Я мысленно уже представлял, как вытянется лицо бабки, когда сообщу, что вычислил Попаданца, вернее Попаданку, за пять секунд. Взяла манеру… то в идиоты меня записывает, то в кретины. Придётся Наталье Никаноровне впредь относиться к нашему сотрудничеству с уважением. Язык придержать ей точно нужно.
— Да я, собственно, по какому вопросу…– Матюша мялся с ноги на ногу и выглядел смущённым. — Помните наш разговор? Про выставку. Вы сказали, есть возможность прихватить с собой одного человека. Павел Матвеич…
Режиссер сделал два широких шага и оказался прямо рядом со столом. В его движениях было столько экспрессии, что я непроизвольно вжался в спинку стула.

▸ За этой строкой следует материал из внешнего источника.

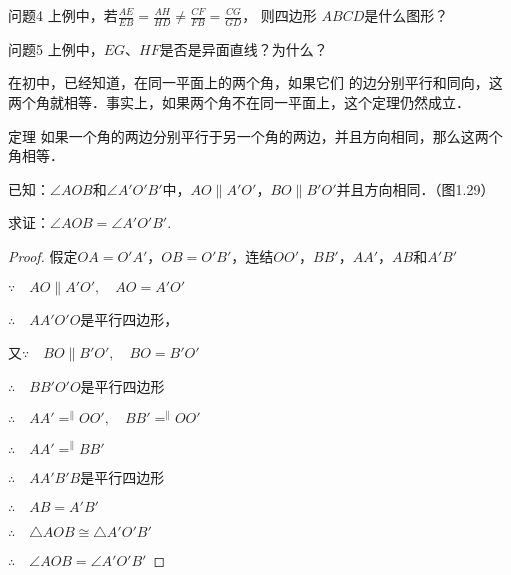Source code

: \begin{blk}{问题4}
  上例中，若$\frac{AE}{EB}=\frac{AH}{HD}\ne \frac{CF}{FB}=\frac{CG}{GD}$，
则四边形
$ABCD$是什么图形？
\end{blk}

\begin{blk}{问题5}
  上例中，$EG$、$HF$是否是异面直线？为什么？
\end{blk}


在初中，已经知道，在同一平面上的两个角，如果它们
的边分别平行和同向，这两个角就相等．事实上，如果两个角不在同一平面上，这个定理仍然成立．

\begin{blk}
  {定理} 如果一个角的两边分别平行于另一个角的两边，并且方向相同，那么这两个角相等．
\end{blk}

已知：$\angle AOB$和$\angle A'O'B'$中，$AO\parallel A'O'$，$BO\parallel B'O'$并且方向相同．（图1.29）

求证：$\angle AOB=\angle A'O'B'$.

\begin{figure}[htp]
  \centering
{}
  \caption{}
\end{figure}

\begin{proof}
  假定$OA=O'A'$，$OB=O'B'$，连结$OO'$，$BB'$，$AA'$，$AB$和$A'B'$

$\because \quad AO\parallel A'O',\quad AO=A'O'$

$\therefore\quad AA'O'O$是平行四边形，

又$\because\quad BO\parallel B'O',\quad BO=B'O'$

$\therefore\quad BB'O'O$是平行四边形

$\therefore\quad AA'\displaystyle\mathop{=}^{\parallel} OO',\quad BB'\displaystyle\mathop{=}^{\parallel}OO'$

$\therefore\quad AA'\displaystyle\mathop{=}^{\parallel}BB'$

$\therefore\quad AA'B'B$是平行四边形

$\therefore\quad AB=A'B'$

$\therefore\quad \triangle AOB\cong\triangle A'O'B'$

$\therefore\quad \angle AOB=\angle A'O'B'$
\end{proof}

Было ощущение, стол Матюшу не задержит. Он полезет прямо на него.
— Возьмите меня! Пожалуйста! Это — удивительная возможность! Я всегда мечтал побывать на таком мероприятии. Вы понимаете⁈ Да, промышленность, в некотором роде, не мое направление, но когда еще представится возможность увидеть все это воочию? А в нашем городишке, так вообще никогда!
Я слушал Матюшу, открыв рот. Что за хрень⁈ То есть два человека изъявили желание. Соответственно, теперь надо разобраться, кто из них реально думает о выставке, а кто — о своей попаданческой заднице.
— Матвей Сергеевич, я тебя понял. Все. Хватит уже распинаться.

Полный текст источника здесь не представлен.